The first passage I read to them without them seeing it. It was the opening passage from James Joyce's short story "Grace."


"Two gentlemen who were in the lavatory at the time tried to lift him up: but he was quite helpless. He lay curled up at the foot of the stairs down which he had fallen. They succeeded in turning him over. His hat had rolled a few yards away and his clothes were smeared with the filth and ooze of the floor on which he had lain, face downwards. His eyes were closed and he breathed with a grunting noise. A thin stream of blood trickled from the corner of his mouth."


Then I asked the students to write down all the words they remembered (they didn't know they were going to have to do this.) I had them compare their lists with a partner, then categorise the words based on whether they had a positive or negative connotation. We talked about the overall impression the passage makes. It is truly incredible how much they absorbed in that one reading, and once they had the key, memorable words on their paper, how much analysis of a passage they had never seen they were able to offer.

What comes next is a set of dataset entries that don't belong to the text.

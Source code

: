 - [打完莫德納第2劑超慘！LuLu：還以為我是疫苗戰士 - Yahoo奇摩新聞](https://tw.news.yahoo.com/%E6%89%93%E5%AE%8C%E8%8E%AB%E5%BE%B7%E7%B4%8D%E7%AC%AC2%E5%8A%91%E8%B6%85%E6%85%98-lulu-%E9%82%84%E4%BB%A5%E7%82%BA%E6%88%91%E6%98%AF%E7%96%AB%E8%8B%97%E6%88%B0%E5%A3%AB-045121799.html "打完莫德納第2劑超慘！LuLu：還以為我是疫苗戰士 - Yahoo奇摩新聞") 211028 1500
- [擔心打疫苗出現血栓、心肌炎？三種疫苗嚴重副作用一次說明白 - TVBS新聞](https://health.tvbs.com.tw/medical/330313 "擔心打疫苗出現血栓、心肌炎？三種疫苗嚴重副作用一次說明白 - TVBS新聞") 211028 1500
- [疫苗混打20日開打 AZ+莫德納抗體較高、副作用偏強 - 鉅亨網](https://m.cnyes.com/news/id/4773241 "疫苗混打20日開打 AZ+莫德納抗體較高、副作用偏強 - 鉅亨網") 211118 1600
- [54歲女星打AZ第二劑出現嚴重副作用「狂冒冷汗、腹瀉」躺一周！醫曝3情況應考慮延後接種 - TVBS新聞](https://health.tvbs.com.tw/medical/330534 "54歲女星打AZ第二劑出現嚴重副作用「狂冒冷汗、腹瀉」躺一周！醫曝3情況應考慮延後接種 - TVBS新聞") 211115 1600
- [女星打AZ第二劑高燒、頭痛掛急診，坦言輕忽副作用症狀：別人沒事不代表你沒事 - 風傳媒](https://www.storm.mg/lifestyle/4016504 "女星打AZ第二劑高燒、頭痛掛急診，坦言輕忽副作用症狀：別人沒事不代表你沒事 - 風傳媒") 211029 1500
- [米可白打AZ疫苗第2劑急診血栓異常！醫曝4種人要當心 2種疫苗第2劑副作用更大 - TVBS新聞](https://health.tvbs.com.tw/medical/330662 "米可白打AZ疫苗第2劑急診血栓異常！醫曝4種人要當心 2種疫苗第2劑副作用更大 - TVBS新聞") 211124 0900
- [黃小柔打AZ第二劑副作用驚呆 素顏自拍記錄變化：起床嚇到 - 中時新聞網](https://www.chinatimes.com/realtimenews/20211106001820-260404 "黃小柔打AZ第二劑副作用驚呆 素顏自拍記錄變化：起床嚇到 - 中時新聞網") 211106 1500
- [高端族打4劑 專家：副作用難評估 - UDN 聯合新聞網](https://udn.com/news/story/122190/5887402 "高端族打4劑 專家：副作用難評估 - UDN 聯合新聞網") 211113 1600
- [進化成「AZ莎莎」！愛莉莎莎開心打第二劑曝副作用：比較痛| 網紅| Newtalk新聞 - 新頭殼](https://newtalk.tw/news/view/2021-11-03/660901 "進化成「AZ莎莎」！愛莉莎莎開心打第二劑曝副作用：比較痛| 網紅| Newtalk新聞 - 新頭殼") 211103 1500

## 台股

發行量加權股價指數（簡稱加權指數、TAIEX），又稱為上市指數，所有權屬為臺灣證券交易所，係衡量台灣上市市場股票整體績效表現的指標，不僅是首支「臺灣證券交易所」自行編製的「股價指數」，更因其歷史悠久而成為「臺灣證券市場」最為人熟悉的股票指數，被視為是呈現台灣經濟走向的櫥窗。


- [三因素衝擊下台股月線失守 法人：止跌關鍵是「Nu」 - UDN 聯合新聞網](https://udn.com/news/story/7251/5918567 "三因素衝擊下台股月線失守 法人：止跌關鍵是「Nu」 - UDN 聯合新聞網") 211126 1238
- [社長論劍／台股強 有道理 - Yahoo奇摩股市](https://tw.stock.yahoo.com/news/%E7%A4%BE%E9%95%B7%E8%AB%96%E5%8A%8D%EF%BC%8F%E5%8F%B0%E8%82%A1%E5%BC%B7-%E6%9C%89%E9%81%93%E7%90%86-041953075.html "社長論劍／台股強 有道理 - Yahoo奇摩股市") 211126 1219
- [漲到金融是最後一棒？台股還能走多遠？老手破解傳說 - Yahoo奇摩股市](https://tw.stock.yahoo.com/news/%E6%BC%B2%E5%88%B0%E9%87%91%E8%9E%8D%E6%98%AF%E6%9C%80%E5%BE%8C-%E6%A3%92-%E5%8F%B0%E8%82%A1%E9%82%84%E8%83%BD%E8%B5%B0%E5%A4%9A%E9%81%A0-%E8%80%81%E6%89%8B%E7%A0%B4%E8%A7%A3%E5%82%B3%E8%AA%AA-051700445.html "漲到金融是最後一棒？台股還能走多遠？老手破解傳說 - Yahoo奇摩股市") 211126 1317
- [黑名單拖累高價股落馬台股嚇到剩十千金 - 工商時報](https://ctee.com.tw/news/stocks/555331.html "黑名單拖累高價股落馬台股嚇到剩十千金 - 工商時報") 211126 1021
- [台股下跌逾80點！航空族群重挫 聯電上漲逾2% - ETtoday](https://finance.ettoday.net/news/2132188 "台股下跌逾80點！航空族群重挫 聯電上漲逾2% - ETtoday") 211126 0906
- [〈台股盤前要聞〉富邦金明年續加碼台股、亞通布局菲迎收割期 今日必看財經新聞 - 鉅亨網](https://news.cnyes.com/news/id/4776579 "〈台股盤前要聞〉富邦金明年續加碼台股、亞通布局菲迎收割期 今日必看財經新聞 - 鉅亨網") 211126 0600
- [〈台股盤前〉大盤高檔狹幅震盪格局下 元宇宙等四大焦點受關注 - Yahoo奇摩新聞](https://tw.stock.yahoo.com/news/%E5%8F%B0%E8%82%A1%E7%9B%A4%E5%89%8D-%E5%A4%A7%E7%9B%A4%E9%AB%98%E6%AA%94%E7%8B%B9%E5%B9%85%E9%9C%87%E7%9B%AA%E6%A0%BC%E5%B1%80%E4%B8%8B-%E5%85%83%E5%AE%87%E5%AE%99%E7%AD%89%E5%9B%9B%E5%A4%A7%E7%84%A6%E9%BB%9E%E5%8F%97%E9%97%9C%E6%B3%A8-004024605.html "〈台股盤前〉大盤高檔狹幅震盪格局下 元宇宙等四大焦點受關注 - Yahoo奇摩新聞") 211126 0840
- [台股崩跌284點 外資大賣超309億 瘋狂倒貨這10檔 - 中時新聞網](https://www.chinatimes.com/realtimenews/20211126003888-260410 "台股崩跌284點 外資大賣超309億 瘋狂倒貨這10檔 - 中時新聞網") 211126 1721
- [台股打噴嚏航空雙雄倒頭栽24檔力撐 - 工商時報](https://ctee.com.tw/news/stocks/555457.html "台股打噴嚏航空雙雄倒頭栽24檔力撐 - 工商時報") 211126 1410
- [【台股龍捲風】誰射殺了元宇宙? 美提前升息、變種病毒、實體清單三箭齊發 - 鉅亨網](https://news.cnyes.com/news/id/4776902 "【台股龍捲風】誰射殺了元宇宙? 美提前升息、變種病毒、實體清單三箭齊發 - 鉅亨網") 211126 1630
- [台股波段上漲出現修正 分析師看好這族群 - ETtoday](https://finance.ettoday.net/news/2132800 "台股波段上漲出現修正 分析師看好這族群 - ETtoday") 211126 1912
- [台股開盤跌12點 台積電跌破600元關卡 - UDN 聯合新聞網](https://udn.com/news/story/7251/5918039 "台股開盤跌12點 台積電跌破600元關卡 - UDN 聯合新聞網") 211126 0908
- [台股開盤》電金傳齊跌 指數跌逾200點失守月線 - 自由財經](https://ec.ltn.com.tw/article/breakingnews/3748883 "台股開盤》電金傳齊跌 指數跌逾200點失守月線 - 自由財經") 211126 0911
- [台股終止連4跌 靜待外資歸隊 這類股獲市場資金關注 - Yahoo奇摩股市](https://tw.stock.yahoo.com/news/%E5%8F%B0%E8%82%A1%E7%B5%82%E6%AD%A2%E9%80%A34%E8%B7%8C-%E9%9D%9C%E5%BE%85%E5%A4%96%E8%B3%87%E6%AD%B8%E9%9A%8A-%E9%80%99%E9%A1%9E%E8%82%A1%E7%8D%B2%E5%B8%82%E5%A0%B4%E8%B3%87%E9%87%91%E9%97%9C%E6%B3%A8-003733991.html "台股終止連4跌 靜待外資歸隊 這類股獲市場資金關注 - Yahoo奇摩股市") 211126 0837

Someone pointed out that there were two men that helped the guy, which gave a nice feeling to the passage. Reem countered, "but they couldn't help, so it was useless." I asked whether their ability to help was all that mattered. Saja said "Well, at least they tried," and we acknowledged that our sense that this is a setting in which people help each other is comforting, regardless of the success of their efforts to help.


Then I gave them this magnificent passage by Yashar Kamal, featuring another man lying flat out- this one perhaps less fortunate.


"He lay mouth up on the bank, a long, long body with his arms and legs spreadeagled. Beside him a wide pool of blood had soaked into the ground and dried into a crust. His striped shirt was torn from his right shoulder down and a dark streak of hairy chest showed through like a festering wound in the sun. On the left side of the shirt the blood had hardened into a large patch as stiff as a block of wood. Midges swarmed over his face, fighting for his eyes, and now and then a bright-winged green fly whizzed by, slashing through the sunlight like a long flash of lightning. His hands lay wide open, huge wet hands. The pebbles, the dusty burdock shrubs, the tamarisks, the laurels, the plane trees shone wetly as the sun rose. His grey hair fell over his forehead. His head, half sunk in the stream, lay pillowed against a large striated stone. Shoals of tiny fish skimmed up, sniffing at his right ear, then swam off like quicksilver to rally against the next instant. The sluggish river flowed, crystal-clear in the sunlight, its polished green-lichened stones bright as darting fish. The sun was higher now, warming up the earth. A bitter smell rose from the burdock shrubs as the sultry heat sank deeper into the water, the trees and the grass."


For this particular HL class we were in Ustaz Habbas's classroom, a small classroom which has no overhead projector. I had put the text of the passage on the powerpoint I planned to use so we could look at it as a class and annotate it after they had written on their own papers. Since we didn't have the projector, I ended up having us move into a circle to discuss the passage, which in fact was much more effective. I beamed with pride as the students offered top notch analysis of the passage. Saja pointed out that he had probably been dead a while, since the blood had crusted on him. Yasmin built on that, describing how graphic the description of the body was, and how it appealed to touch and visual senses. Tareq pointed out the way the body seemed to be becoming part of the environment, sinking into the mud, getting wet like the other natural elements of the environment. In fact he pointed out how all human qualities and dignity seemed to be fading from this figure, as the only beings paying attention to him are the flies and the minnows, feeding on him as if he were prey, a mere link in the food chain. Shams saw things slightly differently. She noted the more positive imagery describing the setting, while the body was described in negative imagery. 


Much of the imagery of the setting could also be considered violent or disturbing. Her comment led directly to Fakher's contribution about the brightness of the environment compared to the dullness of the body: "It's like, life goes on, but not for this dead man." Dina added to this, pointing out that the sun's motion up into the sky, and the warmth it offers to the environment, doesn't touch or seem to affect the body, emphasising the "stopped" quality of life. I was pleased to see how far these students' analysis has come since a year ago.

Perhaps it seems silly for these students to be inside analysing prose while the clashes rage in other parts of the city. But literature teaches compassion and understanding, and we may consider the fallen fighters on both sides differently because of today's analysis.